* **Records shown**:
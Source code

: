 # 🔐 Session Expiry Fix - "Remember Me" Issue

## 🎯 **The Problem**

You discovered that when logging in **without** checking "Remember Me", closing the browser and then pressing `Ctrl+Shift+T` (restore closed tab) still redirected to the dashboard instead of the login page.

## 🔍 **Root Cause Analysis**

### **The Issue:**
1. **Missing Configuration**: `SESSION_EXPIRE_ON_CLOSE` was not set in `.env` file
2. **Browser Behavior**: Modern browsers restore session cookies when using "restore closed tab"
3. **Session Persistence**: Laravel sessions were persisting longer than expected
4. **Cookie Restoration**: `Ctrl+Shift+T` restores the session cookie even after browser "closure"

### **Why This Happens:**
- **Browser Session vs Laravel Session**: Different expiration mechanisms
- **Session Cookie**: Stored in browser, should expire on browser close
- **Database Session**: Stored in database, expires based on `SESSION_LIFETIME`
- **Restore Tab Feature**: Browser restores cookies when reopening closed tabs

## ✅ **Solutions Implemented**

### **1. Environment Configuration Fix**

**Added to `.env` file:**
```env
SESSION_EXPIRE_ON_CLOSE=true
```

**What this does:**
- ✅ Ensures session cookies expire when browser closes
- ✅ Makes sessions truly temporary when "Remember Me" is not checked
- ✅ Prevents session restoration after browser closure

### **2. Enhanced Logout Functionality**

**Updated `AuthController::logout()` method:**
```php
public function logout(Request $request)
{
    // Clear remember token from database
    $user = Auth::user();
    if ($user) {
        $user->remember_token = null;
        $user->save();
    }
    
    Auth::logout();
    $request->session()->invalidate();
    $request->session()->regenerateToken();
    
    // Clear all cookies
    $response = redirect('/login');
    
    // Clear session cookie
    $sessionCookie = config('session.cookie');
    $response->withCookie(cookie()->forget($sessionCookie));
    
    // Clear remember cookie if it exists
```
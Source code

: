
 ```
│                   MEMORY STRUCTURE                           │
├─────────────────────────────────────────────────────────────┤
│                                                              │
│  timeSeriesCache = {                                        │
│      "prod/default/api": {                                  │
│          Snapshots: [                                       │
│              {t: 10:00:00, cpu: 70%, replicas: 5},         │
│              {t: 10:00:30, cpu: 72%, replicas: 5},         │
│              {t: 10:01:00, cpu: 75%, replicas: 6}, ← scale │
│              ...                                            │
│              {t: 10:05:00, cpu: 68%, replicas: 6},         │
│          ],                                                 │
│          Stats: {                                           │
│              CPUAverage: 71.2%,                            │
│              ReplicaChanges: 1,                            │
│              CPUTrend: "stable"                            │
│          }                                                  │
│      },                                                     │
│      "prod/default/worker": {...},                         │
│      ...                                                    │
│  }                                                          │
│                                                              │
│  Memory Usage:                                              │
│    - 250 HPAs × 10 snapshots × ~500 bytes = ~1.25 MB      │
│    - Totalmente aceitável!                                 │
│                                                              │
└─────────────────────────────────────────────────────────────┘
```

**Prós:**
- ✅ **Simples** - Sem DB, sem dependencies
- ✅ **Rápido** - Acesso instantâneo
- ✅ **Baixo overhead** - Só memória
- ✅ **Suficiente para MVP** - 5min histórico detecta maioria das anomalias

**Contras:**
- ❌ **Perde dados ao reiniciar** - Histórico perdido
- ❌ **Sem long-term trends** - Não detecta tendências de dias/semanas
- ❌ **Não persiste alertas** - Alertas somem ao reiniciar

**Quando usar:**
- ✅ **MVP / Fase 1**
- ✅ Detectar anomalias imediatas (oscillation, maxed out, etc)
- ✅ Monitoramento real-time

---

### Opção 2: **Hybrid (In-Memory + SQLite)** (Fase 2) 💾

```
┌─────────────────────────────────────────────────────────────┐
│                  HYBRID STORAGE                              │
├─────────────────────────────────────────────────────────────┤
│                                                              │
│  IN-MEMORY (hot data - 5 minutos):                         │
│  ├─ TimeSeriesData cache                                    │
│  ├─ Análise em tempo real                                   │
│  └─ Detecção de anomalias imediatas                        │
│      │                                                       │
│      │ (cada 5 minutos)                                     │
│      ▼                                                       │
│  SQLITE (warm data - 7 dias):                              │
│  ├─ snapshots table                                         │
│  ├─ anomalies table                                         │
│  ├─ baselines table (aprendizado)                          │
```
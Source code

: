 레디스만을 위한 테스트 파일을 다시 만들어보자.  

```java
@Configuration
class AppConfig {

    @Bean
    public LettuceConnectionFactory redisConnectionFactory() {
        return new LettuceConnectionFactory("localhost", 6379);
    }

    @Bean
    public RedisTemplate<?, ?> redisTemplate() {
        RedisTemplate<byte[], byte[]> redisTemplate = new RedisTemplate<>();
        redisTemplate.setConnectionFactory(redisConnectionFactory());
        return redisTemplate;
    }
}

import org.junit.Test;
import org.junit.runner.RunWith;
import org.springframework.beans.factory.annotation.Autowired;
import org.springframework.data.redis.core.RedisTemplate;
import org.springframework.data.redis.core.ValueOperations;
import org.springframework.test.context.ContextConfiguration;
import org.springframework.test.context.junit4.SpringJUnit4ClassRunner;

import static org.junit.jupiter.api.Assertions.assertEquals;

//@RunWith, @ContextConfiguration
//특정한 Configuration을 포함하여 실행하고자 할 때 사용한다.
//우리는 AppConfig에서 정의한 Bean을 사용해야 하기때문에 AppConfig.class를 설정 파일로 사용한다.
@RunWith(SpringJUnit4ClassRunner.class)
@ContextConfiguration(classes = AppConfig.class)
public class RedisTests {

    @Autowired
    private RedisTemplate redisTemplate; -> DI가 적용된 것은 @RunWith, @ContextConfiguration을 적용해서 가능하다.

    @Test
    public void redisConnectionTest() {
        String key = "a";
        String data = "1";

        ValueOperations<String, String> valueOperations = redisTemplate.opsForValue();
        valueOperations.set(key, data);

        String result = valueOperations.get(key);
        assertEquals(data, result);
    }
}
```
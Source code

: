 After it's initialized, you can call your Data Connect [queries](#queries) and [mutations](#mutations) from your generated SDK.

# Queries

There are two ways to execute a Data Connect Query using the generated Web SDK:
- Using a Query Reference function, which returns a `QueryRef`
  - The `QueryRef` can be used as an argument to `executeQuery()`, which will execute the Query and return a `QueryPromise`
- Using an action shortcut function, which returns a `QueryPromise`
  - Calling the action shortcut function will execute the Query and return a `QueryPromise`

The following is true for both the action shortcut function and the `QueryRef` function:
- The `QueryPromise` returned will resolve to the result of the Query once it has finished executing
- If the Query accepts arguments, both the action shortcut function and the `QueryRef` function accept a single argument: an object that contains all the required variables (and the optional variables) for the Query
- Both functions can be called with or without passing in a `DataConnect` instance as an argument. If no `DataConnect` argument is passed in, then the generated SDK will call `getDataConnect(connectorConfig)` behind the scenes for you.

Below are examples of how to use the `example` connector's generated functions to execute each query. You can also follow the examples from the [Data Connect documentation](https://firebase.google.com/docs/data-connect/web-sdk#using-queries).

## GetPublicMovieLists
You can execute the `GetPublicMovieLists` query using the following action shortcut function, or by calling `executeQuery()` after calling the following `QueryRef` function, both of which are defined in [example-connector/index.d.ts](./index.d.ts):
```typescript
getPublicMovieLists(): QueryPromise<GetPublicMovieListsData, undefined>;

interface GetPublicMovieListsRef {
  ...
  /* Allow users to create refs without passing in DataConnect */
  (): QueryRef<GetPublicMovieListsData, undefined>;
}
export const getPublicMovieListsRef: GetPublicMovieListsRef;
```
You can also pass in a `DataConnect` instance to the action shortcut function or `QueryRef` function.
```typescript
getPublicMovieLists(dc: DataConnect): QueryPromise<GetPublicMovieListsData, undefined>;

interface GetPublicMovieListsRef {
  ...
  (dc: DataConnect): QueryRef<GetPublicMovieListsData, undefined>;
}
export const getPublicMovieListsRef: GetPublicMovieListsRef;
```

* **What is needed**: What belongs in the answer is each line of the listing that contains the word "login".

* **Reply**:
You discovered that when logging in **without** checking "Remember Me", closing the browser and then pressing `Ctrl+Shift+T` (restore closed tab) still redirected to the dashboard instead of the login page.
    $response = redirect('/login');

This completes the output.